Bringing back Bélizaire

In 2021, Simien became an overnight star of the national antique art scene, when he tracked down and purchased a mysterious 1837 group portrait, possibly painted by master Jacques Amans, that was long rumored to include a blotted-out portrait of an enslaved teen.

The young man, named Bélizaire, was the household servant of a wealthy, White, French Quarter family. His job may have been to watch over the master’s three children, who are also featured on the canvas. He was included in the family portrait almost as if he were an equal. But, decades after the group portrait was painted, in the feverish segregationism of the Jim Crow era, somebody carefully painted over poor Bélizaire like he’d never been there.
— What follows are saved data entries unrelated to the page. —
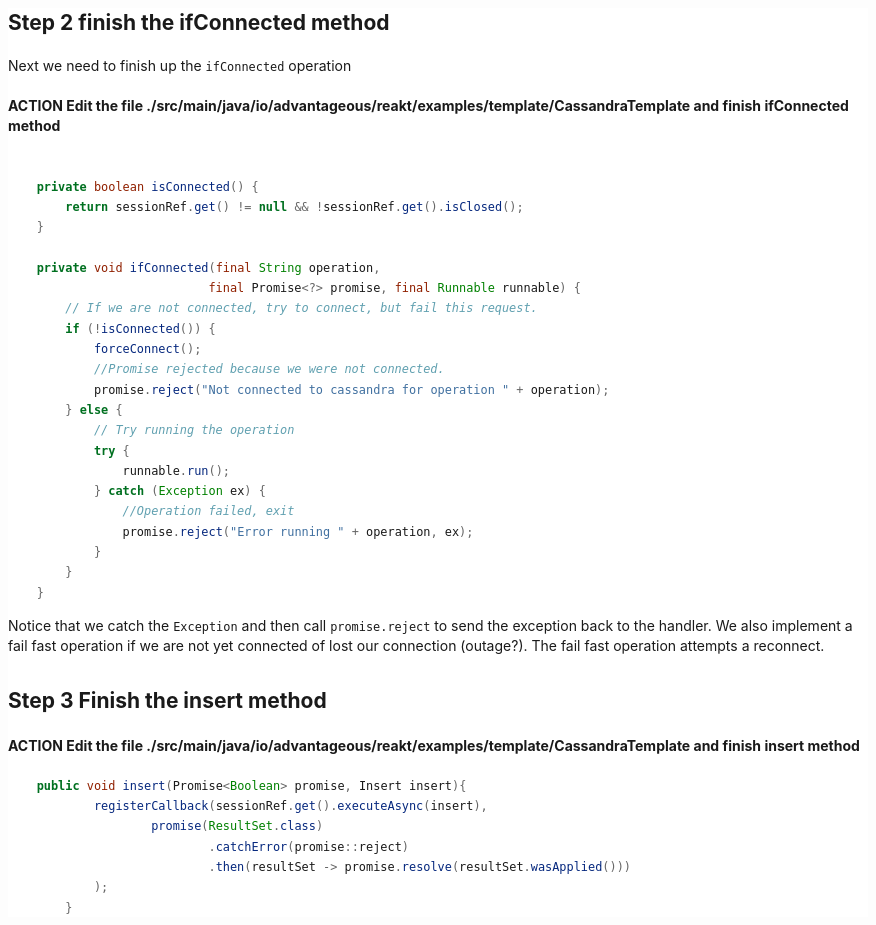 

## Step 2 finish the ifConnected method

Next we need to finish up the `ifConnected` operation

#### ACTION Edit the file ./src/main/java/io/advantageous/reakt/examples/template/CassandraTemplate and finish ifConnected method
```java

    private boolean isConnected() {
        return sessionRef.get() != null && !sessionRef.get().isClosed();
    }

    private void ifConnected(final String operation,
                            final Promise<?> promise, final Runnable runnable) {
        // If we are not connected, try to connect, but fail this request.
        if (!isConnected()) {
            forceConnect();
            //Promise rejected because we were not connected.
            promise.reject("Not connected to cassandra for operation " + operation);
        } else {
            // Try running the operation
            try {
                runnable.run();
            } catch (Exception ex) {
                //Operation failed, exit
                promise.reject("Error running " + operation, ex);
            }
        }
    }

```

Notice that we catch the `Exception` and then call `promise.reject` to send the exception back to the handler.
We also implement a fail fast operation if we are not yet connected of lost our connection (outage?). The fail fast operation attempts a reconnect.

## Step 3 Finish the insert method

#### ACTION Edit the file ./src/main/java/io/advantageous/reakt/examples/template/CassandraTemplate and finish insert method
```java
    public void insert(Promise<Boolean> promise, Insert insert){
            registerCallback(sessionRef.get().executeAsync(insert),
                    promise(ResultSet.class)
                            .catchError(promise::reject)
                            .then(resultSet -> promise.resolve(resultSet.wasApplied()))
            );
        }
```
By the time Simien bought the group portrait, Bélizaire had been uncovered by an art conservator, but his identity was still unknown. Simien had the painting thoroughly restored and hired a researcher to assist in sleuthing the enslaved teen’s backstory. Thereafter, the painting became a sensation, a tangible symbol of the Black Lives Matter movement.

Bélizaire and his three wards ended up in the Metropolitan Museum of Art in New York, and Simien ended up in the pages of the New York Times, the Smithsonian Magazine, and all over the antique art trade magazines.

After being blotted out for so long, he wanted Bélizaire to take a bow in the brightest spotlight possible.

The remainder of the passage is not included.